DATASET ENTRIES

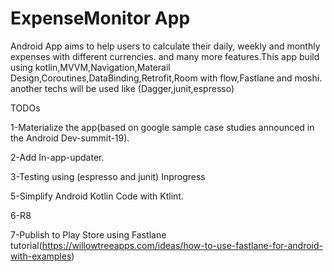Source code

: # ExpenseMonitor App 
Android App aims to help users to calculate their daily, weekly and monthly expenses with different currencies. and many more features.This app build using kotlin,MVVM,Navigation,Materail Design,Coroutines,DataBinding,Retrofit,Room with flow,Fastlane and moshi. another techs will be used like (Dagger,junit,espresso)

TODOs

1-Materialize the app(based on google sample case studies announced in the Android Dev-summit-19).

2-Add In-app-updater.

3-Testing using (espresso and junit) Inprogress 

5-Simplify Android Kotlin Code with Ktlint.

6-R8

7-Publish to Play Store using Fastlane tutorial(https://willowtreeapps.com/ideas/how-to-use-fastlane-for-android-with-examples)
...
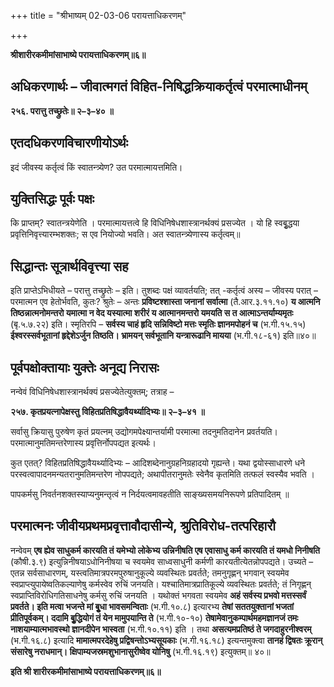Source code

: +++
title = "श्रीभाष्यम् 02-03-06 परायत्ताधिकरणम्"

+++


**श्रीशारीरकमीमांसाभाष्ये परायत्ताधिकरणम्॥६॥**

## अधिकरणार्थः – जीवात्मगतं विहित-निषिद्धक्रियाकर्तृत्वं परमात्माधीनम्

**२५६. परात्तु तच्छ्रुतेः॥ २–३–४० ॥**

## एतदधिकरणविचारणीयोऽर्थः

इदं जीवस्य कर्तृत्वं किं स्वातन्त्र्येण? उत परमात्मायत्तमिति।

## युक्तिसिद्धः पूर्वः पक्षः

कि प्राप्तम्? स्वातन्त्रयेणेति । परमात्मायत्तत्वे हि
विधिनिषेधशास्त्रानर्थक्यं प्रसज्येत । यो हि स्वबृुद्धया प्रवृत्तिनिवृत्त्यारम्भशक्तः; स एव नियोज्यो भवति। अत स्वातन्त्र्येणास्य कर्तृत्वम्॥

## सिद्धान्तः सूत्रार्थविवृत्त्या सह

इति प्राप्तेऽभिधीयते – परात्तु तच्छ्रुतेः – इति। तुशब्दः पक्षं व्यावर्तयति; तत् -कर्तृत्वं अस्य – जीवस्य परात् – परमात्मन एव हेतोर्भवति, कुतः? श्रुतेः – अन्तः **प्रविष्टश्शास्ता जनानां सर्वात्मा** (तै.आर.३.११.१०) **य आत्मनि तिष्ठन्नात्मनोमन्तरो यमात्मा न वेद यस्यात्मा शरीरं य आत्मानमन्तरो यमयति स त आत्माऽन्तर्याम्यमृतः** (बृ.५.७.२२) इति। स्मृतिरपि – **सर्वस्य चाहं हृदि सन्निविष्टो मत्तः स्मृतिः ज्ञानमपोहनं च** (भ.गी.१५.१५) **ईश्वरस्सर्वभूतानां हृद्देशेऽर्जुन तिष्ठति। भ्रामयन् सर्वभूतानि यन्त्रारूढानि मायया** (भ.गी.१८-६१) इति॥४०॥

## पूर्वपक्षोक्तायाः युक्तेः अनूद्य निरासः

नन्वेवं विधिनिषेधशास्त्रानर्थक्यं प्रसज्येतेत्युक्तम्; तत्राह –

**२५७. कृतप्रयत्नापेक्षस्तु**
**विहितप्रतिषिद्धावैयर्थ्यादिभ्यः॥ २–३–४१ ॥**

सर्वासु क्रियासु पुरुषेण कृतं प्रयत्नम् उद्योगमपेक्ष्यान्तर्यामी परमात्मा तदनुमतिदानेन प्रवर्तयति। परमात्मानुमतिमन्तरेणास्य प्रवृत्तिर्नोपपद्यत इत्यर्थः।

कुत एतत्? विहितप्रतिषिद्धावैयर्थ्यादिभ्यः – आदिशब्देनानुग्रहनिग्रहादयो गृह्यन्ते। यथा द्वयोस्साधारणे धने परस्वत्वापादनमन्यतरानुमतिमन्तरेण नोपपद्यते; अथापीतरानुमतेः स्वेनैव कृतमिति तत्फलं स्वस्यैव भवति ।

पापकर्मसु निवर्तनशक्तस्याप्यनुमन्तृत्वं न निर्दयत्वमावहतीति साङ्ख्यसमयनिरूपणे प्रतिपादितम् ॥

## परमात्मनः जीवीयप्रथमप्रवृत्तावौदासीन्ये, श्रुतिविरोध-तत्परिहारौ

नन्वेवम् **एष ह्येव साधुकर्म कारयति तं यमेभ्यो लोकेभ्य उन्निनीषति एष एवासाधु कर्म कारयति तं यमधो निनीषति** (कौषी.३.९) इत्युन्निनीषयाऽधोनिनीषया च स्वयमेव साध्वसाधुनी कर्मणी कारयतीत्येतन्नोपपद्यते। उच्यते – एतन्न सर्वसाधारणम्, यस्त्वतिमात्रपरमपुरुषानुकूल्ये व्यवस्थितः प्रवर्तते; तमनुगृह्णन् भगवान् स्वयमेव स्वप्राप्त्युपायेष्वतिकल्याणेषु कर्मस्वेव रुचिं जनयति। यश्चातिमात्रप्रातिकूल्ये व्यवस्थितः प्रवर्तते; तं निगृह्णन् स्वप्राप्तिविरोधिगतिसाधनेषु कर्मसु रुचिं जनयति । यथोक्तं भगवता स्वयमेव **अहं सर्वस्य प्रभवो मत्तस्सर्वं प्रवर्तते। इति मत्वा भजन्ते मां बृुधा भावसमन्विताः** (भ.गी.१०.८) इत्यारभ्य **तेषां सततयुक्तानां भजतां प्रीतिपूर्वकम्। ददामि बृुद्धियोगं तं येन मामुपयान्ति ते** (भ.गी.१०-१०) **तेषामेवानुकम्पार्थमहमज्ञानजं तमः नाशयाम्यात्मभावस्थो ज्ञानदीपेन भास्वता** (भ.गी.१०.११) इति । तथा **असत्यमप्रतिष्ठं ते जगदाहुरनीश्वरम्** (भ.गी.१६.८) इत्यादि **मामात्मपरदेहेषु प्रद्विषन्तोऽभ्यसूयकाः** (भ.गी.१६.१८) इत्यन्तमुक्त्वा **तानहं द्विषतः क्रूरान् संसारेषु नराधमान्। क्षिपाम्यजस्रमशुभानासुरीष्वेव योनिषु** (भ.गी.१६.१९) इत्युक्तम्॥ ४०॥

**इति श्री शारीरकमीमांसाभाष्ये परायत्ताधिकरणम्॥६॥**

EXERCISE DESCRIPTION
Which lines of the entries above contain the word "करणम"? Copy each of them.

TASK RESPONSE
title = "श्रीभाष्यम् 02-03-06 परायत्ताधिकरणम्"
**श्रीशारीरकमीमांसाभाष्ये परायत्ताधिकरणम्॥६॥**
**इति श्री शारीरकमीमांसाभाष्ये परायत्ताधिकरणम्॥६॥**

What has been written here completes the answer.